==== Given entries
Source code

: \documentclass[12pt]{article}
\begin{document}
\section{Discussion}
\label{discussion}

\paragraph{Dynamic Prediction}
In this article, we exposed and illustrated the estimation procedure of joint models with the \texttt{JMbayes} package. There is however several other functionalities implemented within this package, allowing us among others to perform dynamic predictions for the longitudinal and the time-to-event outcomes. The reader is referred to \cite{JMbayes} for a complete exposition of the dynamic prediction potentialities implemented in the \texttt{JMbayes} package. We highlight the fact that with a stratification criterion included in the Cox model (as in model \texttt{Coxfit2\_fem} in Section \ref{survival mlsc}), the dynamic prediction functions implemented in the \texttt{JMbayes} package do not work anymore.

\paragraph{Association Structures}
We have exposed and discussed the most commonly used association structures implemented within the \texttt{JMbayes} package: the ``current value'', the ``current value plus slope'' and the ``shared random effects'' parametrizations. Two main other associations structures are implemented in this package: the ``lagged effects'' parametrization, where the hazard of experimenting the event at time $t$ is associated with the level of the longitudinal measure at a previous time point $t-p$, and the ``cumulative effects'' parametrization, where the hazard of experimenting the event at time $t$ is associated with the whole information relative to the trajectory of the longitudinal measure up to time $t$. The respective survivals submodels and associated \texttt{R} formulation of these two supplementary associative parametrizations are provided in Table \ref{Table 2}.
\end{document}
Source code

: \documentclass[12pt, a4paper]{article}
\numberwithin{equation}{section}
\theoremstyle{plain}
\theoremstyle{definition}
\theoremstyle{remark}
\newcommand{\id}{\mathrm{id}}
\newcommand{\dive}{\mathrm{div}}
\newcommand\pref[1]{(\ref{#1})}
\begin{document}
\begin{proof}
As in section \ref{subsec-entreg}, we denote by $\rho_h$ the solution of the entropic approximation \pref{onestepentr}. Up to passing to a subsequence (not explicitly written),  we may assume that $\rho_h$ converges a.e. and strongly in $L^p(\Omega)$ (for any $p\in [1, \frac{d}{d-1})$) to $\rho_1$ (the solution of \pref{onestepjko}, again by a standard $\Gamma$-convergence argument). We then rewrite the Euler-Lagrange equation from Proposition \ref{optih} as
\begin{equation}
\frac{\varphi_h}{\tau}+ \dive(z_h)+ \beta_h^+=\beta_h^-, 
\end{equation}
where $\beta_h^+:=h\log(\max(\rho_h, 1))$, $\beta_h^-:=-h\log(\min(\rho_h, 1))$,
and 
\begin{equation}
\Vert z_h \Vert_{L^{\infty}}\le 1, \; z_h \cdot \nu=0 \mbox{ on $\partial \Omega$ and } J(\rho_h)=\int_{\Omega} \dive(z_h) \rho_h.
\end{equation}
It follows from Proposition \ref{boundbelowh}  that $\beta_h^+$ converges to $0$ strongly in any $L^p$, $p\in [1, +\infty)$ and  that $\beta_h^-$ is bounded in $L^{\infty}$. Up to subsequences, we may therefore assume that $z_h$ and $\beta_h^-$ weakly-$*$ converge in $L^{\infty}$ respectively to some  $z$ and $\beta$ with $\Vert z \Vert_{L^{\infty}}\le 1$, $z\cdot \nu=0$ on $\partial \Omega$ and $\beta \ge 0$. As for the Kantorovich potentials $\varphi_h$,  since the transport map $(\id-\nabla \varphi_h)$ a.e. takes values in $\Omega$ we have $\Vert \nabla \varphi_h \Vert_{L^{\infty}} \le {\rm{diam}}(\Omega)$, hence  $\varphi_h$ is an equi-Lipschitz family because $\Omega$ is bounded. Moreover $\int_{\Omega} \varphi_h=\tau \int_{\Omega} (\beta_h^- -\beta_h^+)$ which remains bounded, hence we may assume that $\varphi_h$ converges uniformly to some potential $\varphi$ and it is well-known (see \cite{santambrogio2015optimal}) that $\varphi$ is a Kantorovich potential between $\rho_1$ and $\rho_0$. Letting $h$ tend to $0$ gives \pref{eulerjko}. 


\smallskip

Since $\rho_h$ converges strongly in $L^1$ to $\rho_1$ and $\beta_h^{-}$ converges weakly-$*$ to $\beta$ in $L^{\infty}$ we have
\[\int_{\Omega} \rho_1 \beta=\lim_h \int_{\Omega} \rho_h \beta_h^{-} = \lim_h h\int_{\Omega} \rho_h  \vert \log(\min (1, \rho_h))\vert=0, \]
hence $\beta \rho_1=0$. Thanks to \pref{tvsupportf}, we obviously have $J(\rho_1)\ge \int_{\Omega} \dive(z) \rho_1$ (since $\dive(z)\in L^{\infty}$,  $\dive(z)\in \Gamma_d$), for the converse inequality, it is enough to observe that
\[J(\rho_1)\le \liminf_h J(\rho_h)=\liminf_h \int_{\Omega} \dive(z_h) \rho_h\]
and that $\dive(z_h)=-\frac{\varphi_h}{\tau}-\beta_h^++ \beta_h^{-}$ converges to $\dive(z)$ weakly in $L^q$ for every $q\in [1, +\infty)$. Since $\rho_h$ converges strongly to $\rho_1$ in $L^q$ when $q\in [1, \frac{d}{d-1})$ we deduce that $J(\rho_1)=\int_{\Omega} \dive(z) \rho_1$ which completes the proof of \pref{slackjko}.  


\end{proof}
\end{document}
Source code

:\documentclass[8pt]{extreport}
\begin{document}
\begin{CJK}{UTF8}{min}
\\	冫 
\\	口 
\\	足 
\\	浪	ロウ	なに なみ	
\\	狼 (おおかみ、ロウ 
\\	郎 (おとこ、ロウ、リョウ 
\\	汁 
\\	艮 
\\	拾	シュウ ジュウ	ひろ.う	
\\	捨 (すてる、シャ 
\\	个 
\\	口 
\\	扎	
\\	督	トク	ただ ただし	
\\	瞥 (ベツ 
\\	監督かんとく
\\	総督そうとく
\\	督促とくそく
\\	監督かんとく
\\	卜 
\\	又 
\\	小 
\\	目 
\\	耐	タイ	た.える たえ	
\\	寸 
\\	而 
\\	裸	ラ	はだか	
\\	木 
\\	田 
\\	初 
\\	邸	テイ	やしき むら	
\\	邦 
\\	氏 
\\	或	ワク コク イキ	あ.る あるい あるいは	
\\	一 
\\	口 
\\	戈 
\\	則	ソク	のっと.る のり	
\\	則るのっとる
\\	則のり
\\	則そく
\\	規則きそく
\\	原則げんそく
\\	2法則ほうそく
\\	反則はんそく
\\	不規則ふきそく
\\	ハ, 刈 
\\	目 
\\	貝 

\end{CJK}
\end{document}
========
Of the lines above, show those in which "proof" appears.

→ **Written reply**:
\begin{proof}
and that $\dive(z_h)=-\frac{\varphi_h}{\tau}-\beta_h^++ \beta_h^{-}$ converges to $\dive(z)$ weakly in $L^q$ for every $q\in [1, +\infty)$. Since $\rho_h$ converges strongly to $\rho_1$ in $L^q$ when $q\in [1, \frac{d}{d-1})$ we deduce that $J(\rho_1)=\int_{\Omega} \dive(z) \rho_1$ which completes the proof of \pref{slackjko}.  
\end{proof}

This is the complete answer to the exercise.